Il vento è cessato e un caldo mediterraneo lo ha fatto da padrone per l’intera giornata. Come tre immensi coni gelato ricoperti di panna i tre vulcani: Wrangell 4.300 metri, Sanford 4.900 metri e il più piccolo, il Drum 3.600 metri, mi fanno compagnia guardandomi le spalle. Sono immensi e si stagliano altissimi nella foschia da calura.
In direzione di Anchorage i paesi e le stazioni di servizio si moltiplicano, non sembra più di stare in mezzo al niente. Poi il pomeriggio cambiando direzione e andando verso nord, verso Fairbanks, le cose cambiano. La strada di pianura non è più tanto di pianura, la vegetazione muta da boscaglia generica ad abeti e pini, la temperatura si fa a poco a poco più fresca, ho iniziato a salire e non me ne ero neanche accorto.
La strada si è fatta anche stretta per gli standard nordamericani. Enormi camion cisterna non alterano mai la velocità: sempre in pieno. Per gran parte del pomeriggio pedalo con al mio fianco una conduttura di metallo che segue le rugosità del terreno come un serpente. Dentro quel tubo costruito circa 40 anni fa, che ogni tanto scavalca il fiume, ci passa il petrolio estratto qualche migliaio di chilometri più a nord a Prudhon Bay sulle rive del Mar Artico e scende giù fino al porto di Valdez.

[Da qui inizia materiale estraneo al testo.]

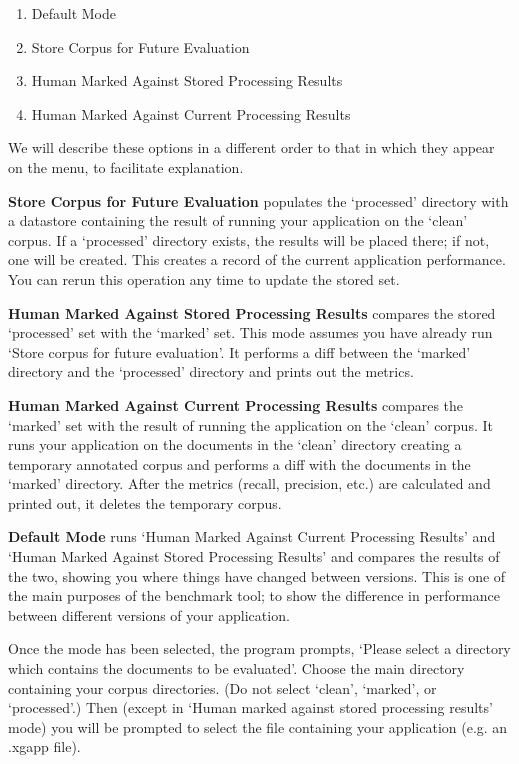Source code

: \begin{enumerate}
  \item Default Mode
  \item Store Corpus for Future Evaluation
  \item Human Marked Against Stored Processing Results
  \item Human Marked Against Current Processing Results
\end{enumerate}

We will describe these options in a different order to that in which they
appear on the menu, to facilitate explanation.

{\bf Store Corpus for Future Evaluation} populates the `processed' directory with
a datastore containing the result of running your application on the `clean'
corpus. If a `processed' directory exists, the results will be placed there; if
not, one will be created. This creates a record of the current application
performance. You can rerun this operation any time to update the stored set.

{\bf Human Marked Against Stored Processing Results} compares the stored
`processed' set with the `marked' set. This mode assumes you have already run
`Store corpus for future evaluation'. It performs a diff between the `marked'
directory and the `processed' directory and prints out the metrics.

{\bf Human Marked Against Current Processing Results} compares the `marked' set
with the result of running the application on the `clean' corpus. It runs your
application on the documents in the `clean' directory creating a temporary
annotated corpus and performs a diff with the documents in the `marked'
directory. After the metrics (recall, precision, etc.) are calculated and printed
out, it deletes the temporary corpus.

{\bf Default Mode} runs `Human Marked Against Current Processing Results' and
`Human Marked Against Stored Processing Results' and compares the results of the
two, showing you where things have changed between versions. This is one of the
main purposes of the benchmark tool; to show the difference in performance
between different versions of your application.

Once the mode has been selected, the program prompts, `Please select a directory
which contains the documents to be evaluated'. Choose the main directory
containing your corpus directories. (Do not select `clean', `marked', or
`processed'.) Then (except in `Human marked against stored processing
results' mode) you will be prompted to select the file containing your
application (e.g. an .xgapp file).

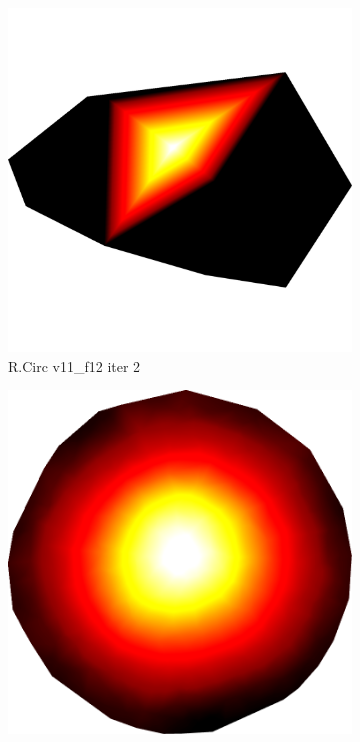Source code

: \begin{figure}[ht]
{	\bigskip
	\begin{subfigure}[b]{0.48\linewidth}
		\includegraphics[width=1.0\linewidth,height=0.3\textheight,keepaspectratio,height=0.3\textheight,keepaspectratio]{data/synthetic_meshes/random_circle_tessellation_Dirac_delta_1_v11_f12_funcvals_0iter.png}
		\caption{R.Circ v11\_f12 iter 2}\label{fig:rcirc.e}
	\end{subfigure}
	\begin{subfigure}[b]{0.48\linewidth}
		\includegraphics[width=1.0\linewidth,height=0.3\textheight,keepaspectratio,height=0.3\textheight,keepaspectratio]{data/synthetic_meshes/random_circle_tessellation_Dirac_delta_10_v641_f1252_funcvals_10000iter.png}

\end{subfigure}}
\end{figure}
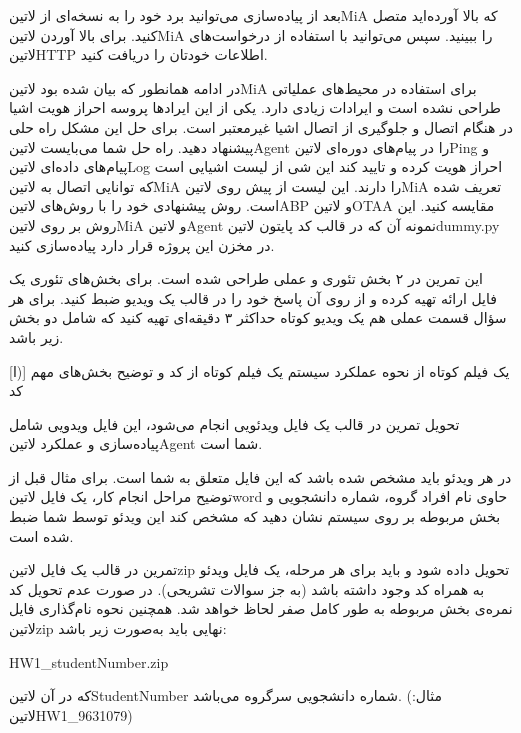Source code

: \documentclass[]{assignment}
\begin{document}
بعد از پیاده‌سازی می‌توانید برد خود را به نسخه‌ای از ‌لاتین{MiA} که بالا آورده‌اید متصل کنید.
برای بالا آوردن ‌لاتین{MiA}  را ببینید.
سپس می‌توانید با استفاده از درخواست‌های ‌لاتین{HTTP} اطلاعات خودتان را دریافت کنید.

در ادامه همانطور که بیان شده بود ‌لاتین{MiA} برای استفاده در محیط‌های عملیاتی طراحی نشده است و ایرادات زیادی دارد. یکی از این ایرادها پروسه احراز هویت اشیا
در هنگام اتصال و جلوگیری از اتصال اشیا غیرمعتبر است. برای حل این مشکل راه حلی پیشنهاد دهید. راه حل شما می‌بایست ‌لاتین{Agent} را در پیام‌های دوره‌ای
‌لاتین{Ping} و پیام‌های داده‌ای ‌لاتین{Log} احراز هویت کرده و تایید کند این شی از لیست اشیایی است که توانایی اتصال به ‌لاتین{MiA}
را دارند. این لیست از پیش روی ‌لاتین{MiA} تعریف شده است. روش پیشنهادی خود را با روش‌های ‌لاتین{ABP} و ‌لاتین{OTAA} مقایسه کنید.
این روش بر روی ‌لاتین{MiA} و ‌لاتین{Agent} نمونه آن که در قالب کد پایتون ‌لاتین{dummy.py} در مخزن این پروژه قرار دارد پیاده‌سازی کنید.



 این تمرین در ۲ بخش تئوری و عملی طراحی شده است.
برای بخش‌های تئوری یک فایل ارائه تهیه کرده و از روی آن پاسخ خود را در قالب یک ویدیو ضبط کنید.
برای هر سؤال قسمت عملی هم یک ویدیو کوتاه حداکثر ۳ دقیقه‌ای تهیه کنید که شامل دو بخش زیر باشد.

[ا)]
 یک فیلم کوتاه از نحوه عملکرد سیستم
 یک فیلم کوتاه از کد و توضیح بخش‌های مهم کد

 تحویل تمرین در قالب یک فایل ویدئویی انجام می‌شود، این فایل ویدویی شامل پیاده‌سازی و عملکرد ‌لاتین{Agent} شما است.

 در هر ویدئو باید مشخص شده باشد که این فایل متعلق به شما است. برای مثال قبل از توضیح مراحل انجام کار، یک فایل ‌لاتین{word}
حاوی نام افراد گروه، شماره دانشجویی و بخش مربوطه بر روی سیستم نشان دهید که مشخص کند این ویدئو توسط شما ضبط شده است.

 تمرین در قالب یک فایل ‌لاتین{zip} تحویل داده شود و باید برای هر مرحله، یک فایل ویدئو به همراه کد وجود داشته باشد (به جز سوالات تشریحی).
در صورت عدم تحویل کد نمره‌ی بخش مربوطه به طور کامل صفر لحاظ خواهد شد. همچنین نحوه نام‌گذاری فایل ‌لاتین{zip} نهایی باید به‌صورت زیر باشد:

HW1\_studentNumber.zip

که در آن ‌لاتین{StudentNumber} شماره دانشجویی سرگروه می‌باشد. (مثال: ‌لاتین{HW1\_9631079})
\end{document}
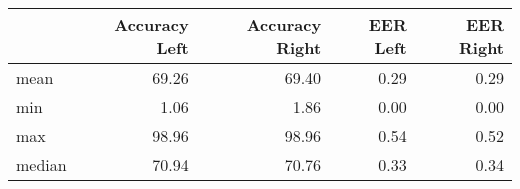 \begin{tabular}{lrrrr}
\toprule
{} &  Accuracy Left &  Accuracy Right &  EER Left &  EER Right \\
\midrule
mean   &          69.26 &           69.40 &      0.29 &       0.29 \\
min    &           1.06 &            1.86 &      0.00 &       0.00 \\
max    &          98.96 &           98.96 &      0.54 &       0.52 \\
median &          70.94 &           70.76 &      0.33 &       0.34 \\
\bottomrule
\end{tabular}
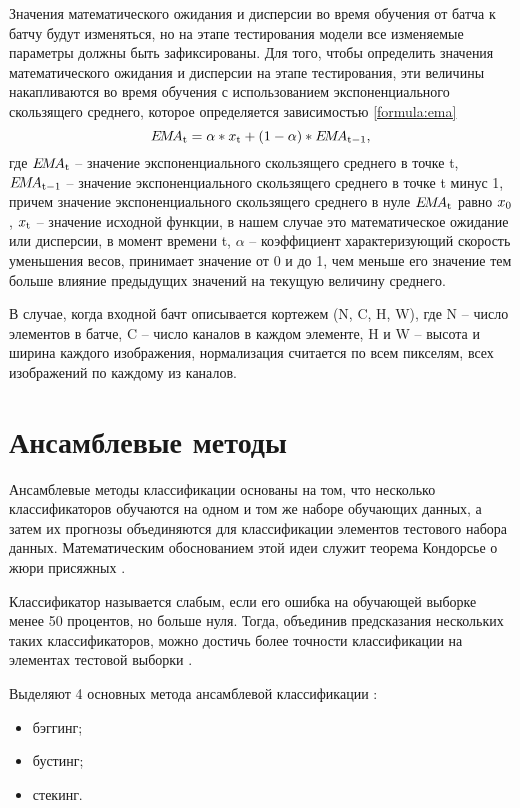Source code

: Значения математического ожидания и дисперсии во время обучения от батча к батчу будут изменяться, но на этапе тестирования модели все изменяемые параметры должны быть зафиксированы. Для того, чтобы определить значения математического ожидания и дисперсии на этапе тестирования, эти величины накапливаются во время обучения с использованием экспоненциального скользящего среднего, которое определяется зависимостью \ref{formula:ema} \begin{equation}\label{formula:ema}
E\!M\!A_{\rm{t}} = \alpha * x_{\rm{t}} + (1 - \alpha) * E\!M\!A_{\rm{t-1}},
\end{equation}
где $E\!M\!A_{\rm{t}}$ -- значение экспоненциального скользящего среднего в точке t, $E\!M\!A_{\rm{t-1}}$ -- значение экспоненциального скользящего среднего в точке t минус 1, причем значение экспоненциального скользящего среднего в нуле $E\!M\!A_{\rm{t}}$ равно $x_{\rm{0}}$, $x_{\rm{t}}$ -- значение исходной функции, в нашем случае это математическое ожидание или дисперсии, в момент времени t, $\alpha$ -- коэффициент характеризующий скорость уменьшения весов, принимает значение от 0 и до 1, чем меньше его значение тем больше влияние предыдущих значений на текущую величину среднего.

В случае, когда входной бачт описывается кортежем (N, C, H, W), где N -- число элементов в батче, C -- число каналов в каждом элементе, H и W -- высота и ширина каждого изображения, нормализация считается по всем пикселям, всех изображений по каждому из каналов.

\section{Ансамблевые методы}
Ансамблевые методы классификации основаны на том, что несколько классификаторов обучаются на одном и том же наборе обучающих данных, а затем их прогнозы объединяются для классификации элементов тестового набора данных. Математическим обоснованием этой идеи служит теорема Кондорсье о жюри присяжных \cite{ansambles}.

Классификатор называется слабым, если его ошибка на обучающей выборке менее 50 процентов, но больше нуля. Тогда, объединив предсказания нескольких таких классификаторов, можно достичь более точности классификации на элементах тестовой выборки \cite{ansambles}.

Выделяют 4 основных метода ансамблевой классификации \cite{ansambles}:
\begin{itemize}
	\item бэггинг;
	\item бустинг;
	\item стекинг.
\end{itemize}

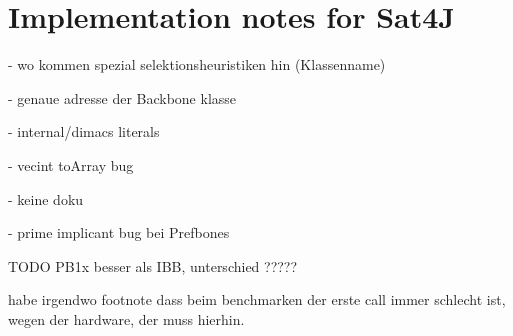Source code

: \section{Implementation notes for Sat4J}


- wo kommen spezial selektionsheuristiken hin (Klassenname)

- genaue adresse der Backbone klasse

- internal/dimacs literals

- vecint toArray bug

- keine doku

- prime implicant bug bei Prefbones

TODO PB1x besser als IBB, unterschied ?????

habe irgendwo footnote dass beim benchmarken der erste call immer schlecht ist, wegen der hardware, der muss hierhin.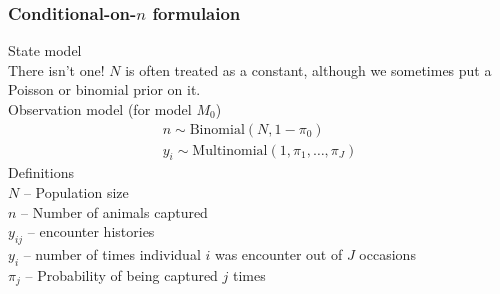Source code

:\documentclass[color=usenames,dvipsnames]{beamer}\usepackage[]{graphicx}\usepackage[]{color}
\begin{document}
\begin{frame}
  \frametitle{Conditional-on-$n$ formulaion}
  \small
  State model \\
  \vspace{6pt}
  {\centering
    There isn't one! $N$ is often treated as a constant, although we
    sometimes put a Poisson or binomial prior on it.  \\
  }
  \pause
  \vfill
  Observation model (for model $M_0$)
  \begin{gather*}
    n \sim \mathrm{Binomial}\left(N, 1-\pi_0\right) \\
    y_i \sim \mathrm{Multinomial}(1, \pi_1, \dots, \pi_J)
  \end{gather*}
  \pause
  \small
  Definitions \\
  $N$ -- Population size \\
  $n$ -- Number of animals captured \\
  $y_{ij}$ -- encounter histories \\
  $y_i$ -- number of times individual $i$ was encounter out of $J$
  occasions \\
  $\pi_j$ -- Probability of being captured $j$ times
\end{frame}
\end{document}
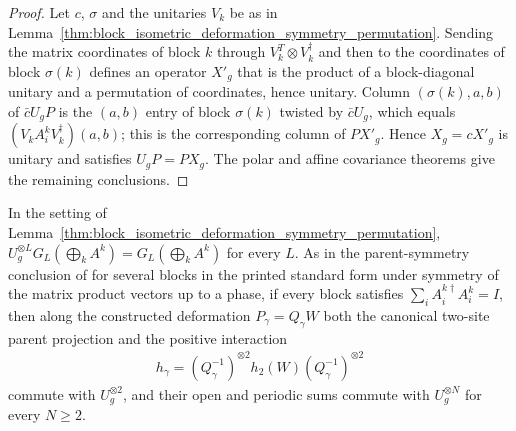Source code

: \begin{proof}
    \leanok
    Let $c$, $\sigma$ and the unitaries $V_k$ be as in
    Lemma~\ref{thm:block_isometric_deformation_symmetry_permutation}.
    Sending the matrix coordinates of block $k$ through
    $V_k^T\otimes V_k^\dagger$ and then to the coordinates of block
    $\sigma(k)$ defines an operator $X'_g$ that is the product of a
    block-diagonal unitary and a permutation of coordinates, hence unitary.
    Column $(\sigma(k),a,b)$ of $\bar cU_gP$ is the $(a,b)$ entry of block
    $\sigma(k)$ twisted by $\bar cU_g$, which equals
    $(V_kA^k_iV_k^\dagger)(a,b)$; this is the corresponding column of $PX'_g$.
    Hence $X_g=cX'_g$ is unitary and satisfies $U_gP=PX_g$. The polar and
    affine covariance theorems give the remaining conclusions.
\end{proof}

\begin{lemma}
    \label{thm:block_isometric_deformation_parent_symmetry}
    \leanok
    In the setting of
    Lemma~\ref{thm:block_isometric_deformation_symmetry_permutation},
    $U_g^{\otimes L}G_L(\bigoplus_kA^k)=G_L(\bigoplus_kA^k)$ for every
    $L$. As in the parent-symmetry conclusion of
    \cite[lines~672--676]{Schuch2011Phases} for several blocks in the printed
    standard form under symmetry of the matrix product vectors up to a phase,
    if every block satisfies $\sum_iA^{k\dagger}_iA^k_i=I$, then along the
    constructed deformation $P_\gamma=Q_\gamma W$ both the canonical two-site
    parent projection and the positive interaction
    \begin{align*}
        h_\gamma=(Q_\gamma^{-1})^{\otimes2}
        h_2(W)(Q_\gamma^{-1})^{\otimes2}
    \end{align*}
    commute with $U_g^{\otimes2}$, and their open and periodic sums
    commute with $U_g^{\otimes N}$ for every $N\geq2$.
\end{lemma}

Valdez è famosa per poche cose: uno dei migliori posti per lo sci freeride in Alaska. Scoperto da Doug Coomb, negli anni ’90. Il paese è stato distrutto più volte da maremoti. Ha un nome poco indigeno e la petroliera della Exxon che portava il suo nome disintegrò lo scafo proprio davanti alle sue coste nel 1989, causando un disastro immane.
Mi fermo a riempire le borracce alla base della salita che mi porterà l’indomani all’imbocco della Denali Highway. Pensavo di passare qui la notte, ma il ristoro è chiuso e non posso usare le provviste destinate ai prossimi giorni. Trovo un signore che mi suggerisce di andare ancora avanti per una quarantina di chilometri, fino al Meyer’s Lake, dove pare ci sia una roadhouse sicuramente aperta, dice lui.
Non volevo fare tutta questa distanza oggi, ma tant’è, ed alla fine arrivo super-affamato alla roadhouse suggerita non so più da chi, esattamente cinque minuti prima della chiusura. Che gioia indescrivibile, di solito in questi frangenti arrivo sempre cinque minuti dopo.
Si respira aria di montagna, il paesaggio qui è definitivamente cambiato.
Divoro un piatto gigante di pastasciutta e poi chiedo se posso campeggiare sulla riva del lago, proprio fuori dal ristorante.
-Sì tranquillo non c’è nessuno problema – mi dice molto gentilmente la proprietaria
Poco dopo torna
-Guarda abbiamo una cabin vuota poco più in là, c’è un letto e un materasso, la porta è aperta vai quando vuoi –
Domani inizierò la Denali Highway e stasera ho la mia cabin.